Organiser: Corisande Fenwick (UCL)
The medieval roots of the Islamic state have never been more relevant or misunderstood. Early Islamic history is used to bolster Daesh propaganda of establishing a new caliphate as well as to justify the imposition of strict Sharia law, the oppression and genocide of religious minorities, and the destruction of Islamic (and pre-Islamic) heritage at an unprecedented rate. In turn, Daesh and other Wahhabi and Salafi groups are often critiqued as medieval in their methods and stance. These developments pose significant challenges for scholars of the early Islamic world.
A two-day colloquium hosted by the UCL Institute of Archaeology and generously funded by the British Academy under its Rising Star Engagement Award scheme seeks to bring together historians, archaeologists and art historians to discuss and debate the emergence and development of the earliest Islamic states and the nature of Muslim sovereignty between 600-1000CE, and to open up discussions about how to challenge static and simplistic notions of Islamic statehood outside the academy. The focus is global and comparative and papers are invited from across the early Islamic world – the Middle East, Islamic West, Central Asia, sub-Saharan Africa and beyond – that consider these issues. The aim is to explore the problem of the early Islamic state from these different disciplinary and regional perspectives and open up a range of ways looking at power and politics in the Islamic context.
Papers of ca. 20 minutes in length are invited on the following core themes:
- Theoretical and methodological approaches to Islamic states
- Discourse, authority and legitimization in different media (documentary, epigraphy, architecture, art, numismatics etc.)
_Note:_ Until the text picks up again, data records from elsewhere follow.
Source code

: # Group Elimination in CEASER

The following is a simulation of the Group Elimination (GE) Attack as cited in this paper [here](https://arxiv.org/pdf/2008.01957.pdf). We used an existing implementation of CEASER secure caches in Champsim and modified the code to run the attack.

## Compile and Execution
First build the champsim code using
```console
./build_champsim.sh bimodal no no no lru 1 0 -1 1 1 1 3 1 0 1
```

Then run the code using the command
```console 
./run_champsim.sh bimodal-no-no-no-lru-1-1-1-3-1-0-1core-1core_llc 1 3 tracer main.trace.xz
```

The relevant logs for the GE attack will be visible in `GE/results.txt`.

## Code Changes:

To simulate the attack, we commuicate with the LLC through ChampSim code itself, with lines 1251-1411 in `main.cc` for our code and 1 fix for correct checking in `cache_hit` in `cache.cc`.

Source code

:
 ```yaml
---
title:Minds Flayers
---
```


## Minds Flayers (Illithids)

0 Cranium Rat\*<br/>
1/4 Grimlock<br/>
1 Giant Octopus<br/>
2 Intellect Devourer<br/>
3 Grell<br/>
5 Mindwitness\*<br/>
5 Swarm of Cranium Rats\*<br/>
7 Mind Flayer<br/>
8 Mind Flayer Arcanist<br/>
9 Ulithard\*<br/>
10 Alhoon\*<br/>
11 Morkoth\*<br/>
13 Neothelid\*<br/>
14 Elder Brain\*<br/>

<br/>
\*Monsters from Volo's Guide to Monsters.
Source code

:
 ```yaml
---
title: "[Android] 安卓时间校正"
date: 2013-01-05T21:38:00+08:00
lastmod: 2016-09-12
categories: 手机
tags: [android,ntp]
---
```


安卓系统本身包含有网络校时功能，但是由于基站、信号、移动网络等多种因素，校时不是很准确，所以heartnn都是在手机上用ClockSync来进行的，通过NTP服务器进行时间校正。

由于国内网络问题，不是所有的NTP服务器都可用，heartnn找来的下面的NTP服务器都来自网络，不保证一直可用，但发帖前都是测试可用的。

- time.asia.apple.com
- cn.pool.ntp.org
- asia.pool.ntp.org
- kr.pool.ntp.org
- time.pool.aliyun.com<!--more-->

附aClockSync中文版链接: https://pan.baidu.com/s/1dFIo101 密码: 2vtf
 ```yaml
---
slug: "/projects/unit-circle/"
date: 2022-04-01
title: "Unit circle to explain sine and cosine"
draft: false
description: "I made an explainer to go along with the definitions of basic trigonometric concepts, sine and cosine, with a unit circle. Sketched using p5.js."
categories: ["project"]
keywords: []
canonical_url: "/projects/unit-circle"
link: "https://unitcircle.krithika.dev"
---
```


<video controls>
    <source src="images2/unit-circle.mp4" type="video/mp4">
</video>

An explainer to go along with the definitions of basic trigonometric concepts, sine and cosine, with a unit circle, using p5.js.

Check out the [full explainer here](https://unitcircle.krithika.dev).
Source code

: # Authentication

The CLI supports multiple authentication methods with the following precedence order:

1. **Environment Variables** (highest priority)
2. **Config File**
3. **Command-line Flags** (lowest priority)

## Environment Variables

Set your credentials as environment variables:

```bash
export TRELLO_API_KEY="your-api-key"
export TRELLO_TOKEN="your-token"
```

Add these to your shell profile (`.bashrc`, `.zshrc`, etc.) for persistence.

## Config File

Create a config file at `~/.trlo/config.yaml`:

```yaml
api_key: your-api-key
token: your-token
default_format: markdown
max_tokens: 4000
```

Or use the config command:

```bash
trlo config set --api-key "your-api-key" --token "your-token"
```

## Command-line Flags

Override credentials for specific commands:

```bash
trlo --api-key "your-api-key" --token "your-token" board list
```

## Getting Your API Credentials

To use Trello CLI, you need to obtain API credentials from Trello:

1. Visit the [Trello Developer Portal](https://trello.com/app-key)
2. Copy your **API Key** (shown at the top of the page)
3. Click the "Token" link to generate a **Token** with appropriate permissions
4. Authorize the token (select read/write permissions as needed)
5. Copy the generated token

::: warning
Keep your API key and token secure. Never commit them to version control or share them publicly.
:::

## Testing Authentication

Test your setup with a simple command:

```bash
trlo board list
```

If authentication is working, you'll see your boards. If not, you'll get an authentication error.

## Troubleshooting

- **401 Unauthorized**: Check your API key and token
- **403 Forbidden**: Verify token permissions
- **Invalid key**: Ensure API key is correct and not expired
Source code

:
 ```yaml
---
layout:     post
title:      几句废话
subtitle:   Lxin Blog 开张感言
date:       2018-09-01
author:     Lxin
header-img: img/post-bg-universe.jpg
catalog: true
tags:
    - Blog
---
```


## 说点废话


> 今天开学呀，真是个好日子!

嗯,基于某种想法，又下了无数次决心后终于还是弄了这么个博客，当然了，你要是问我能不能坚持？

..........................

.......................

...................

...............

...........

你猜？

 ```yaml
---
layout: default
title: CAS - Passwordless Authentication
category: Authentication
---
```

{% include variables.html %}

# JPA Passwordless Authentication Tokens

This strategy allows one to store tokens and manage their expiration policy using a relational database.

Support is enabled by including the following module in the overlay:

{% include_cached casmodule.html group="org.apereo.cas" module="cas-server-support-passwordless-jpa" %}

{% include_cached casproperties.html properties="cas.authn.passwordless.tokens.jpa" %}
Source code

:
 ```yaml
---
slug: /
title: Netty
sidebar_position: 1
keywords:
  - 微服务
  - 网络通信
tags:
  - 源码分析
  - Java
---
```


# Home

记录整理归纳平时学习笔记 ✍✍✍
- Muslim sovereignty and rulership
- The workings of the early caliphate and Islamic states
- The use and abuse of early Islamic history today
Funding is available to support the travel and accommodation costs of early career researchers from the UK and overseas (defined as being within 10 years of award of PhD or advanced postgraduates) who work on the history, archaeology or art history of the early Islamic State. Scholars funded through this scheme will also attend a workshop before the conference “Researching the Islamic State: New Challenges and New Opportunities”.